* Work item *
Your task is to filter the data below down to the lines holding "request".

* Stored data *
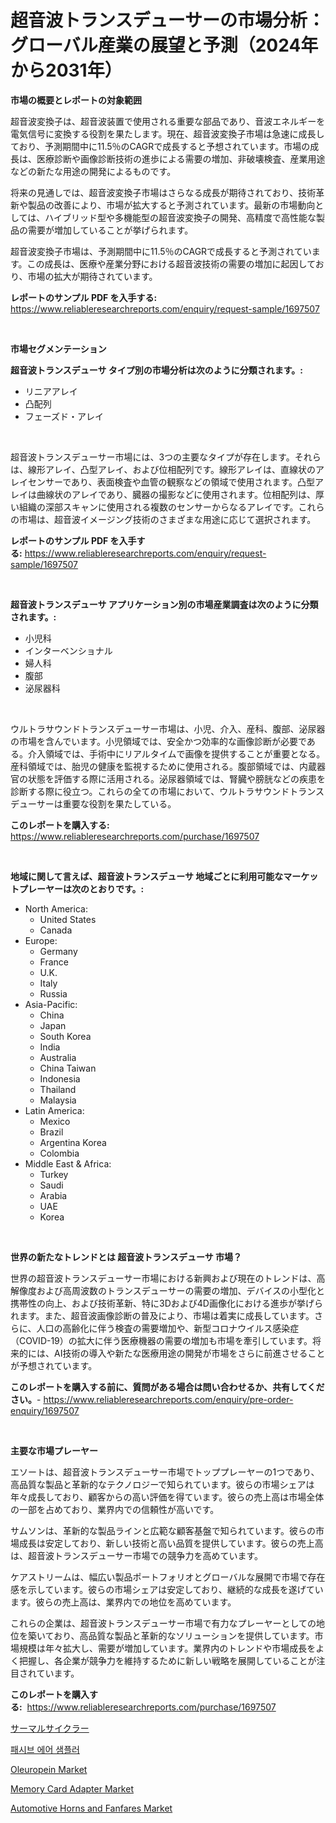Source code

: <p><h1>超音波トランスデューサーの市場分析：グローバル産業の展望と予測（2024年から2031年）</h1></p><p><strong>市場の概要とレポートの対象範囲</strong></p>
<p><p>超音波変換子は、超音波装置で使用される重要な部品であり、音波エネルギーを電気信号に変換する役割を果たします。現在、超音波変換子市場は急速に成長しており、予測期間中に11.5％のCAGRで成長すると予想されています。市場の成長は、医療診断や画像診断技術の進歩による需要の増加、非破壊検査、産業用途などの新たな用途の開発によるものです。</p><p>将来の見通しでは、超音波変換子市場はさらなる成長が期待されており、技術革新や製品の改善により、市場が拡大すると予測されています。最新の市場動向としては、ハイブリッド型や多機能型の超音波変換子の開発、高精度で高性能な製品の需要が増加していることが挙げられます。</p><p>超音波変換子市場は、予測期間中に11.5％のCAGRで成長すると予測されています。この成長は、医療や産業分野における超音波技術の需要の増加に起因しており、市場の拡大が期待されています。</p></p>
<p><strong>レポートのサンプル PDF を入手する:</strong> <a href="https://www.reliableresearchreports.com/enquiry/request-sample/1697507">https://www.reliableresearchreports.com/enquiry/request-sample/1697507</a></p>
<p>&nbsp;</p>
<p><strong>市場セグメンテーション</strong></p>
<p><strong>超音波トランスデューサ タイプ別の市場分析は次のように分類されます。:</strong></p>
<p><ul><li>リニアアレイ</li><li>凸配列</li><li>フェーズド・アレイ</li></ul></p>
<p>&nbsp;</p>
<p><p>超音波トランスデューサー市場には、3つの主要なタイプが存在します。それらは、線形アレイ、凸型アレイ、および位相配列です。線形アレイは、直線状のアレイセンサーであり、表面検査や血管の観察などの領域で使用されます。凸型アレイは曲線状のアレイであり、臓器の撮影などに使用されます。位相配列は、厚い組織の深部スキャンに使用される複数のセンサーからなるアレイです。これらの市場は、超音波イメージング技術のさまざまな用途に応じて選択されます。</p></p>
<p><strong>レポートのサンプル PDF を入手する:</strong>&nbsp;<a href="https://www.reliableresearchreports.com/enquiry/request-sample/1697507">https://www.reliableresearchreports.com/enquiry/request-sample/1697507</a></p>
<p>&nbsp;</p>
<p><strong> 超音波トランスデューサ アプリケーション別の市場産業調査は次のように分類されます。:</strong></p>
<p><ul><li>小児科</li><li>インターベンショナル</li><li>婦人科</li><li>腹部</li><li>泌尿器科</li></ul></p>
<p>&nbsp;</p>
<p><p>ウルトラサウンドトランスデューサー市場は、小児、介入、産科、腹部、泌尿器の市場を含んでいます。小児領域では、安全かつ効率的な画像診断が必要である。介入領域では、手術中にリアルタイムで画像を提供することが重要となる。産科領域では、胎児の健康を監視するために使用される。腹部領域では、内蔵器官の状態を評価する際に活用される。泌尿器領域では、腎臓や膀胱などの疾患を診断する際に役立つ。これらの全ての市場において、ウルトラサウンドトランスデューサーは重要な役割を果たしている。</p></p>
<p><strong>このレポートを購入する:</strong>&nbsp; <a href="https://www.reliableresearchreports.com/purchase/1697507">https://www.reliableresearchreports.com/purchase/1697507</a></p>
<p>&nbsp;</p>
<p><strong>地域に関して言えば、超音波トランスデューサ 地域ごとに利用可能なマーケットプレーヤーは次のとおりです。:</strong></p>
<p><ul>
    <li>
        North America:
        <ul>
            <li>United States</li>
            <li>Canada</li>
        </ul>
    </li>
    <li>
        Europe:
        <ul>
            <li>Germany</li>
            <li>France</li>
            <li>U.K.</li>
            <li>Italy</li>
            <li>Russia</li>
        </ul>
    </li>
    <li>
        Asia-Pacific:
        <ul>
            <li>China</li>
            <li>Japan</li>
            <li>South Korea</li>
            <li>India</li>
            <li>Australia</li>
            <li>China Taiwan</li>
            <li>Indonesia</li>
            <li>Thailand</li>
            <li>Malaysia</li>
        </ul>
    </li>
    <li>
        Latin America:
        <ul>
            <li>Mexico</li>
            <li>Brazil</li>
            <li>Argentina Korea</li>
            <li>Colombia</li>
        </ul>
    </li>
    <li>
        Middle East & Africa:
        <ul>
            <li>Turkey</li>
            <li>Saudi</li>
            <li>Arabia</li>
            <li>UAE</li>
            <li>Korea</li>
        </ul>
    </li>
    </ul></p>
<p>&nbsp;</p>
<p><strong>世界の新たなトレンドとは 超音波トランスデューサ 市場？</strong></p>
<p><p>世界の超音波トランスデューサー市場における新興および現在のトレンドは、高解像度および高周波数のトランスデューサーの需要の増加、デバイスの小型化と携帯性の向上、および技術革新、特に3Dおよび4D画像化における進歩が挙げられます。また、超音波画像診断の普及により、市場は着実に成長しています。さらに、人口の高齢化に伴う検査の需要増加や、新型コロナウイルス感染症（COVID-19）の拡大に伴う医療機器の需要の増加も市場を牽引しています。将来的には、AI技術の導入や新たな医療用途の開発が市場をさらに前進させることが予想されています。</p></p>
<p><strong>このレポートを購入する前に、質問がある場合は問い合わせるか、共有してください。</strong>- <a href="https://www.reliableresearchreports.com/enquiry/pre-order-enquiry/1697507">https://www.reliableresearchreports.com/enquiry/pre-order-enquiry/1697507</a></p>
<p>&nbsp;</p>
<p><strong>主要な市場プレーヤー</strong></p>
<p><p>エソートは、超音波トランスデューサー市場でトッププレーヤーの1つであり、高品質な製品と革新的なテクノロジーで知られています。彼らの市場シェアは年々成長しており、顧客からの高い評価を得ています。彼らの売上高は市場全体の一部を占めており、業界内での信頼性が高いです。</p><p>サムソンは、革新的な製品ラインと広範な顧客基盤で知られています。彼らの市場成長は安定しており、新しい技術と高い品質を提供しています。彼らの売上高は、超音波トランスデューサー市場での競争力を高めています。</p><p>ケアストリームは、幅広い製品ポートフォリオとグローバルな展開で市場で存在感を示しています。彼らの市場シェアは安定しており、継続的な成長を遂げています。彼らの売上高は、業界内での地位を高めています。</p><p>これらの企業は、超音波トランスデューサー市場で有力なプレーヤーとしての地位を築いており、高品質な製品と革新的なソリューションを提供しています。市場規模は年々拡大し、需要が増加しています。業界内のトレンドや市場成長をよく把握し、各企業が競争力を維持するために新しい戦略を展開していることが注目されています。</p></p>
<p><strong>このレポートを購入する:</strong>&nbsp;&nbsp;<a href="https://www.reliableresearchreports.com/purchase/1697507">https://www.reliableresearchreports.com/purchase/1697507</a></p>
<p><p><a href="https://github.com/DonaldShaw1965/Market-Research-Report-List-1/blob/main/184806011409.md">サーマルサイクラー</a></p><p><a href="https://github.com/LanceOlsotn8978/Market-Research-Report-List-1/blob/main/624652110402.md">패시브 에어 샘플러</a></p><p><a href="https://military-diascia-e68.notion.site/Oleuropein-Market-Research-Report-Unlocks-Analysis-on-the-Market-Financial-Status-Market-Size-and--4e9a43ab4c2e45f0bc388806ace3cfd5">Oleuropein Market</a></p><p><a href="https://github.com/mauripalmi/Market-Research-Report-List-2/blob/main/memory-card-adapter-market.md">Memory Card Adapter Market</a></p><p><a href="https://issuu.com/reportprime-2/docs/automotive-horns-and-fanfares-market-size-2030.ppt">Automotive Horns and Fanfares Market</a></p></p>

* Finished exercise *
<p><strong>レポートのサンプル PDF を入手する:</strong> <a href="https://www.reliableresearchreports.com/enquiry/request-sample/1697507">https://www.reliableresearchreports.com/enquiry/request-sample/1697507</a></p>
<p><strong>レポートのサンプル PDF を入手する:</strong>&nbsp;<a href="https://www.reliableresearchreports.com/enquiry/request-sample/1697507">https://www.reliableresearchreports.com/enquiry/request-sample/1697507</a></p>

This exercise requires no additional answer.